The new conservation watchdog Natural England has outlined four strategies that will be the focus of its work.
Turning a new leaf: Natural England replaces English Nature
A healthy environment; enjoyment of green spaces; sustainable use of resources; and a secure future were key objectives, the agency said.
The new body is the result of English Nature merging with parts of the Countryside Agency and the Rural Development Service.
Rural campaigners fear it will lack the power and funding to make a difference.
Natural England was formed at the beginning of October, but will be officially unveiled at a launch event on Wednesday.
Chairman Sir Martin Doughty described the government-funded agency's formation as a "landmark moment for the natural environment".
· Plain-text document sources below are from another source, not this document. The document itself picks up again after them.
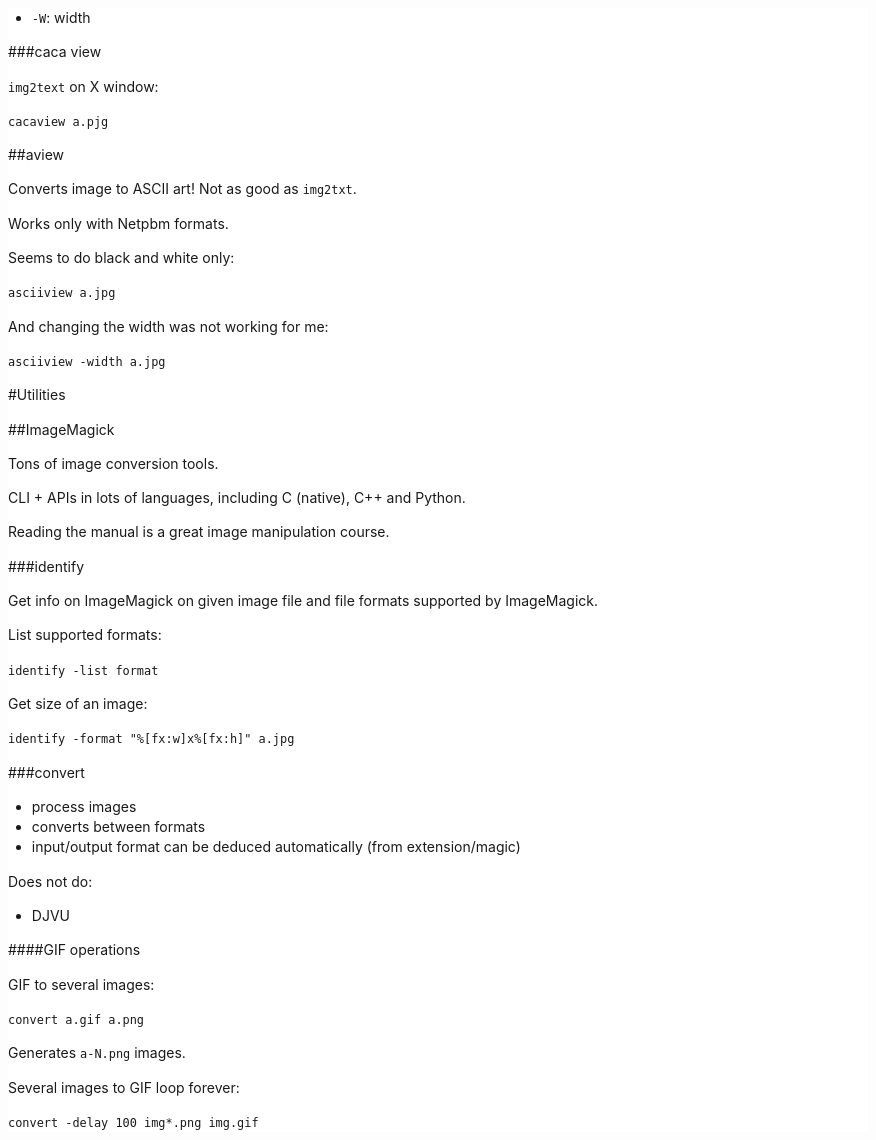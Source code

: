 - `-W`: width

###caca view

`img2text` on X window:

    cacaview a.pjg

##aview

Converts image to ASCII art! Not as good as `img2txt`.

Works only with Netpbm formats.

Seems to do black and white only:

    asciiview a.jpg

And changing the width was not working for me:

    asciiview -width a.jpg

#Utilities

##ImageMagick

Tons of image conversion tools.

CLI + APIs in lots of languages, including C (native), C++ and Python.

Reading the manual is a great image manipulation course.

###identify

Get info on ImageMagick on given image file and file formats supported by ImageMagick.

List supported formats:

    identify -list format

Get size of an image:

    identify -format "%[fx:w]x%[fx:h]" a.jpg

###convert

- process images
- converts between formats
- input/output format can be deduced automatically (from extension/magic)

Does not do:

- DJVU

####GIF operations

GIF to several images:

    convert a.gif a.png

Generates `a-N.png` images.

Several images to GIF loop forever:

    convert -delay 100 img*.png img.gif
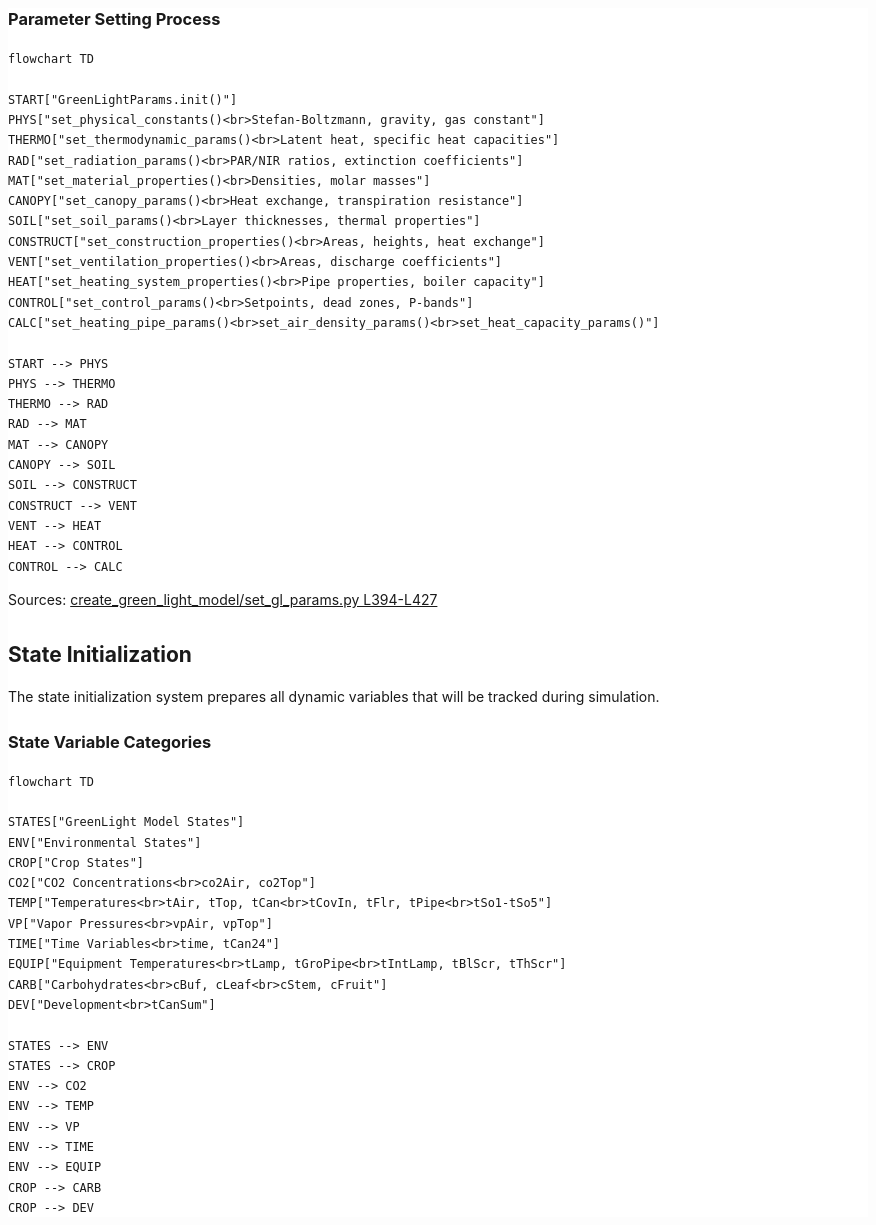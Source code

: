 ### Parameter Setting Process

```mermaid
flowchart TD

START["GreenLightParams.init()"]
PHYS["set_physical_constants()<br>Stefan-Boltzmann, gravity, gas constant"]
THERMO["set_thermodynamic_params()<br>Latent heat, specific heat capacities"]
RAD["set_radiation_params()<br>PAR/NIR ratios, extinction coefficients"]
MAT["set_material_properties()<br>Densities, molar masses"]
CANOPY["set_canopy_params()<br>Heat exchange, transpiration resistance"]
SOIL["set_soil_params()<br>Layer thicknesses, thermal properties"]
CONSTRUCT["set_construction_properties()<br>Areas, heights, heat exchange"]
VENT["set_ventilation_properties()<br>Areas, discharge coefficients"]
HEAT["set_heating_system_properties()<br>Pipe properties, boiler capacity"]
CONTROL["set_control_params()<br>Setpoints, dead zones, P-bands"]
CALC["set_heating_pipe_params()<br>set_air_density_params()<br>set_heat_capacity_params()"]

START --> PHYS
PHYS --> THERMO
THERMO --> RAD
RAD --> MAT
MAT --> CANOPY
CANOPY --> SOIL
SOIL --> CONSTRUCT
CONSTRUCT --> VENT
VENT --> HEAT
HEAT --> CONTROL
CONTROL --> CALC
```

Sources: [create_green_light_model/set_gl_params.py L394-L427](https://github.com/greenpeer/GreenLightPlus/blob/262399d9/create_green_light_model/set_gl_params.py#L394-L427)

## State Initialization

The state initialization system prepares all dynamic variables that will be tracked during simulation.

### State Variable Categories

```mermaid
flowchart TD

STATES["GreenLight Model States"]
ENV["Environmental States"]
CROP["Crop States"]
CO2["CO2 Concentrations<br>co2Air, co2Top"]
TEMP["Temperatures<br>tAir, tTop, tCan<br>tCovIn, tFlr, tPipe<br>tSo1-tSo5"]
VP["Vapor Pressures<br>vpAir, vpTop"]
TIME["Time Variables<br>time, tCan24"]
EQUIP["Equipment Temperatures<br>tLamp, tGroPipe<br>tIntLamp, tBlScr, tThScr"]
CARB["Carbohydrates<br>cBuf, cLeaf<br>cStem, cFruit"]
DEV["Development<br>tCanSum"]

STATES --> ENV
STATES --> CROP
ENV --> CO2
ENV --> TEMP
ENV --> VP
ENV --> TIME
ENV --> EQUIP
CROP --> CARB
CROP --> DEV
```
"No other organisation in Europe matches the breadth of our legislative remit, and the scale of our challenge," Sir Martin said.
"By uniting responsibility for landscapes and biodiversity, Natural England will be working to build resilience into our natural systems in the face of climate change," he added.
The Sheffield-based organisation was established by the Natural Environment and Rural Communities (Nerc) Act 2006.
Environmental stewardship of farmland is part of the new remit
The legislation followed on from recommendations made in a report by Lord Haskins in 2003, which said the number of rural agencies was confusing and too bureaucratic.
He recommended merging some of the many different agencies for the countryside into a new integrated rural body.
As a result, former conservation watchdog English Nature merged with the landscape, access and recreation departments of the Countryside Agency, and the Rural Development Services' environmental land management teams to form the new body.
Natural England, which employs 2,500 people and has a budget of £500m, is responsible for ensuring that the "natural environment is conserved, enhanced and managed for the benefit of present and future generations, thereby contributing to sustainable development".
However, rural campaigners fear it lacks the funds and powers to make a difference.
"Savage cuts to its core funding mean that the organisation is seriously weakened even as it embarks on its crucial work," said Tom Oliver, head of rural policy for the Campaign to Protect Rural England (CPRE).
In August, newspaper reports said Natural England was facing cuts of £12m, which threatened to undermine the agency's work.
Responding at the time, a spokesman for the Department for Environment, Food and Rural Affairs (Defra) said: "Recently, Defra has experienced a number of pressures, including funding avian influenza incidents and the introduction of a new payment scheme for farmers.
"We are doing our utmost to avoid cuts that will jeopardise important environmental projects," the spokesman added.